ウェルビーイングと感性工学

  「ウェルビーイングと感性研究会」の前身であるポジティブ・コンピューティング研究会の設立提案が行われた2019年3月時点ではウェルビーイングという言葉はほとんど知られていなかったが、2020年前後の数年で急激にこの言葉が広がった。

●ウェルビーイングの決定因子
    ポジティブ心理学を広げたセリグマンは、ウェルビーイングの要素として、ポジティブ感情、没頭、関係性、意義、達成の5因子を挙げたが、拙稿で取り上げてきた東大大学院の「道徳感情数理工学」などの感性工学的視点からのウェルビーイングの決定因子の研究によれば、⑴自己、⑵社会的、⑶超越的に3分類される。
 ⑴の因子には、ポジティブ感情、動機付け&没頭、自己への気づき、マインドフルネス、心理的抵抗力・回復力、⑵の因子には、感謝と共感、⑶の因子には思いやりと利他行動が含まれている。
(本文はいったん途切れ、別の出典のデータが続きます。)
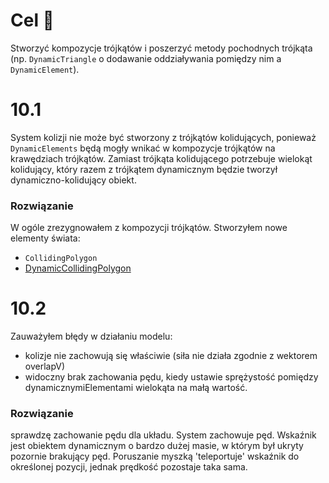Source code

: # Cel 🎯
Stworzyć kompozycje trójkątów i poszerzyć metody pochodnych trójkąta (np. `DynamicTriangle` o dodawanie oddziaływania pomiędzy nim a `DynamicElement`). 

# 10.1 
System kolizji nie może być stworzony z trójkątów kolidujących, ponieważ `DynamicElements` będą mogły wnikać w kompozycje trójkątów na krawędziach trójkątów. Zamiast trójkąta kolidującego potrzebuje wielokąt kolidujący, który razem z trójkątem dynamicznym będzie tworzył dynamiczno-kolidujący obiekt.  

### Rozwiązanie 
W ogóle zrezygnowałem z kompozycji trójkątów. Stworzyłem nowe elementy świata: 
+ `CollidingPolygon`
+ [DynamicCollidingPolygon](DynamicCollidingPolygon.ts)

# 10.2 
Zauważyłem błędy w działaniu modelu:
+ kolizje nie zachowują się właściwie (siła nie działa zgodnie z wektorem overlapV)
+ widoczny brak zachowania pędu, kiedy ustawie sprężystość pomiędzy dynamicznymiElementami wielokąta na małą wartość. 

### Rozwiązanie
sprawdzę zachowanie pędu dla układu.
System zachowuje pęd. Wskaźnik jest obiektem dynamicznym o bardzo dużej masie, w którym był ukryty pozornie brakujący pęd.
Poruszanie myszką 'teleportuje' wskaźnik do określonej pozycji, jednak prędkość pozostaje taka sama. 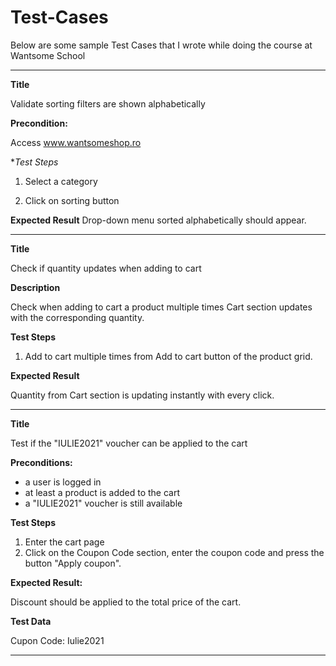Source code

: # Test-Cases
Below are some sample Test Cases that I wrote while doing the course at Wantsome School


--------------------

**Title**

Validate sorting filters are shown alphabetically

**Precondition:** 

Access www.wantsomeshop.ro


**Test Steps*

1. Select a category

2. Click on sorting button

**Expected Result**
Drop-down menu sorted alphabetically should appear.


--------------------


**Title**

Check if quantity updates when adding to cart

**Description**

Check when adding to cart a product multiple times Cart section updates with the corresponding quantity.

**Test Steps**

1. Add to cart multiple times from Add to cart button of the product grid.

**Expected Result**

Quantity from Cart section is updating instantly with every click.

--------------------

**Title**

Test if the "IULIE2021" voucher can be applied to the cart

**Preconditions:**

- a user is logged in
- at least a product is added to the cart
- a "IULIE2021" voucher is still available

**Test Steps**

1. Enter the cart page
2. Click on the Coupon Code section, enter the coupon code and press the button "Apply coupon".

**Expected Result:**

Discount should be applied to the total price of the cart.

**Test Data**

Cupon Code: Iulie2021


--------------------





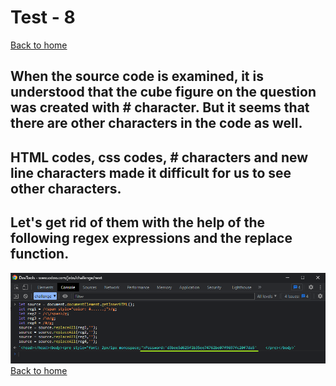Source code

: # Test - 8  
[Back to home](../readme.md)  
## When the source code is examined, it is understood that the cube figure on the question was created with # character. But it seems that there are other characters in the code as well.  
## HTML codes, css codes, # characters and new line characters made it difficult for us to see other characters.  
## Let's get rid of them with the help of the following regex expressions and the replace function.  
![Hint](./img/test8-01.png)  
[Back to home](../readme.md)
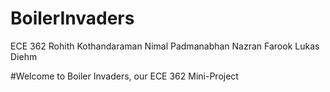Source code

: # BoilerInvaders
ECE 362 
Rohith Kothandaraman
Nimal Padmanabhan
Nazran Farook
Lukas Diehm

#Welcome to Boiler Invaders, our ECE 362 Mini-Project
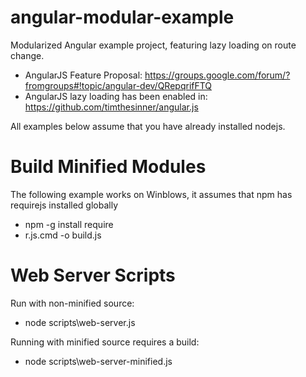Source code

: angular-modular-example
=======================
Modularized Angular example project, featuring lazy loading on route change.  
 * AngularJS Feature Proposal: https://groups.google.com/forum/?fromgroups#!topic/angular-dev/QRepqrifFTQ
 * AngularJS lazy loading has been enabled in: https://github.com/timthesinner/angular.js

All examples below assume that you have already installed nodejs.

Build Minified Modules
=======================
The following example works on Winblows, it assumes that npm has requirejs installed globally
 * npm -g install require
 * r.js.cmd -o build.js

Web Server Scripts
=======================
Run with non-minified source:
 * node scripts\web-server.js

Running with minified source requires a build:
 * node scripts\web-server-minified.js
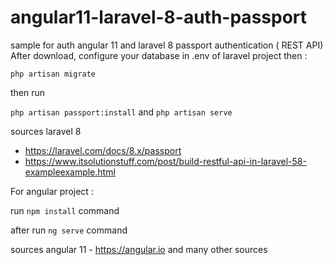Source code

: # angular11-laravel-8-auth-passport

sample for auth angular 11 and laravel 8 passport authentication ( REST API)
After download, configure your database in .env of laravel project then :

` php artisan migrate `

then run

` php artisan passport:install ` and `php artisan serve `

sources laravel 8 
- https://laravel.com/docs/8.x/passport
- https://www.itsolutionstuff.com/post/build-restful-api-in-laravel-58-exampleexample.html

For angular project :

run 
`npm install` command

after run
`ng serve` command

sources angular 11 - https://angular.io and many other sources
この自己、社会的、超越的に3分類されたウェルビーイングの向上を目指す感性工学技術に関する研究は多数ある。

●ウェルビーイングへの感性工学的アプローチ
 萩野晃大「ポジティブ・コンピューティングとは一ウェルビーイング支援のための感性工学」(『感性工学』18⑵、2020)によれば、ウェルビーイングのための感性工学の技術として、⑴個人が自分の状態を知る支援と、⑵行動モデルや行動理論を利用して個人の行動の変革を促す支援が必要である。
 「自己」のための感性工学技術の具体例として、石原真紀夫らは、自分の行う善行をほめられることで承認欲求が満たされ、他者貢献感とともに充実した幸福感が得られるのではないかと考え、携帯端末を用いた「感謝の可視化システム」を開発した。
 これは、善い行いをしている人の地点を地図上で指定し、その地点に送信された感謝を受け取ることができるというアプリである。実験の結果、感謝を受信することで、嬉しい気持ちになったことが示されている。
 また、中村らは「不快」「少し不快」「普通」「少し快」「快」の印象を与える視聴覚素材(スライドショーと音を組み合わせたもの)を提示することで、ネガティブ感情からポジティブ感情への誘導を試みている。
 さらに舘岡らは、利用者が入力したネガティブな文章をユーモラスな表現を含んだポジティブな表現に変換して出力するWebアプリケーションである「Coco-WA」を開発している。
 他者や集団を対象とした「社会」のための感性工学技術の実例としては、渡邊淳司らは、自分への気づきや新しい関係性への働きかけをテーマとした「心臓ピクニック」というワークショップを行っている。他者と心臓ボックスを交換し、互いの鼓動の違いを感じ取ることで、他者との非言語的なつながりを生み出し、共創的な場を生み出している。

●「私たちのウェルビーイング」
 彼らは私一人のウェルビーイングではなく、複数の人全員がウェルビーイングな状態になる「私たちのウェルビーイング」が必要であるとしている。これは、個人の衝突を調停する人の心を起点とした新しい価値観であり、ウェルビーイングを共創するものである。
 池松らは、グループ旅行の旅行者の心拍のピークを測定し、心拍から旅行者の興奮度を探り、グループメンバーが観光を楽しんでいない時にグループの気分を変えるような観光地の情報を提供する試みを行っている。
 さらに、中田らは、視聴覚素材同時提示による感動喚起に関する基礎的な検討を行っている。ここでは、「感謝・愛情」「心に沁みる」「崇高さ」「歓喜・興奮」という4種類の感動の喚起を試みており、「崇高さ」を喚起させた視聴覚素材は、宇宙に浮かぶ地球の写真のスライドショーに平原綾香のジュピターの冒頭を組み合わせたもので、8種類の視聴覚素材の中で最も感動した素材であった。感動は没頭状態の一つと考えられるが、感性工学技術により「超越的」に対するウェルビーイングの向上が可能であることが判明した。